The press materials for Monkey Business call it a “groundbreaking exposé,” which may be a bit of an exaggeration, though it is remarkably even handed in its depiction of the trial considering the authors’ anti-evolution agenda. The first two-thirds of the book recount the details of the trial and the media response to the proceedings peppered with restrained debunking of the press’s bias towards the evolutionists. The primary target of Olasky and Perry is H. L. Mencken, a popular columnist for the Baltimore Sun, who used the paper to write “The hypothesis of evolution is credited by all men of education; they [Tennesseans] themselves can’t understand it.
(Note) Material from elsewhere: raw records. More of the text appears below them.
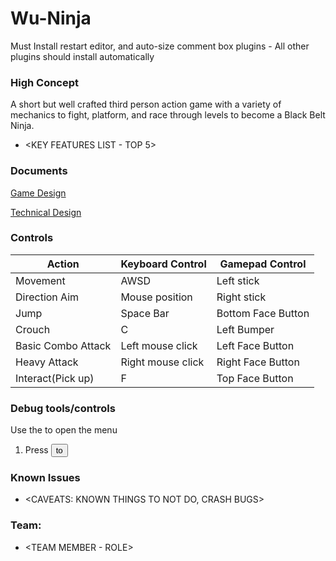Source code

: # Wu-Ninja

Must Install restart editor, and auto-size comment box plugins - All other plugins should install automatically

### High Concept

A short but well crafted third person action game with a variety of mechanics to fight, platform, and race through levels to become a Black Belt Ninja.

* <KEY FEATURES LIST - TOP 5>

### Documents

[Game Design](<LINK TO GDD HERE>)

[Technical Design](<LINK TO TDD HERE>)

### Controls

Action               | Keyboard Control  | Gamepad Control
---                  |---                |---
Movement             | AWSD              | Left stick
Direction Aim        | Mouse position    | Right stick
Jump                 | Space Bar         | Bottom Face Button
Crouch               | C                 | Left Bumper
Basic Combo Attack   | Left mouse click  | Left Face Button
Heavy Attack         | Right mouse click | Right Face Button
Interact(Pick up)    | F                 | Top Face Button

### Debug tools/controls

Use the <key> to open the menu

1. Press <button> to <trigger behaviour>


### Known Issues

* <CAVEATS: KNOWN THINGS TO NOT DO, CRASH BUGS>

### Team:

* <TEAM MEMBER - ROLE>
Ergo, its teaching must be put down.” Unfortunately, Mencken’s writing caught the public’s humor and remains as the documentation of the trial today, and Olasky and Perry make a great case for how much this damaged the creationist cause.
The legacy of the trial was further corrupted by Jerome Lawrence and Robert E. Lee’s Inherit the Wind, a dramatization of the trial that opened on Broadway in 1955. The play radically departs from the facts of the case, changing the victor of the trial from the prosecution to the defense, and portrays the diverse spectators and townspeople as ignorant yokels. The authors of Monkey Business are not pleased with the effects of the play on history: “Inherit the Wind was to creation science what the Hindenburg was to Zeppelin travel: a famous event that dramatically misled the public and permanently overwhelmed the truth.” Indeed, most people that know of the Scopes Trial today don’t realize that Scopes was found guilty; that the Darwinists had in fact, lost.
However, the final third of the book is an argument for Intelligent Design and its inclusion in public school curricula. The authors manage to spin the fact that the originator of Intelligent Design theory, Philip E. Johnson, was a law professor, not a scientist into a good thing: “Since he had no scientific reputation or peer standing to worry about, he could pursue his investigation… without worrying about his career.” They helpfully leave out one of the best arguments against Intelligent Design: vestigial traits, such as webbed feet on the frigate bird, which never lands on water. Rarely mentioned are the links to the Republican party and the Religious Right of the movement, though Darwinism is presented as the cause of “the whole contemporary American welfare system that indiscriminately hands out money and other material things with no regard for family structure, past decisions, moral outlook, or other nonmaterial factors”.
The arguments in Monkey Business could have been a powerful critique of media bias in the early twentieth century, but the foray into Intelligent Design and Christian politics turns it all into propaganda for the Religious Right. Large organizations like Promise Keepers and True Love Waits are presented as evidence that the US is full of people seeking “absolute standards in personal behavior and family responsibility”. However, gay marriage is merely “some homosexual citizens and sympathetic judges decided on their own that it [marriage] should mean something else.”
While Monkey Business fails to convince that Intelligent Design is more correct than Darwinism, it did reveal how little has changed in the last 80 years. It’s true that liberals have gained an upper hand in the conflict from the ‘60s through the ‘90s, but that has been lost. Now liberals attack conservatives like cornered, wounded animals and conservatives convey themselves as perpetually oppressed, despite their obvious power in the world today.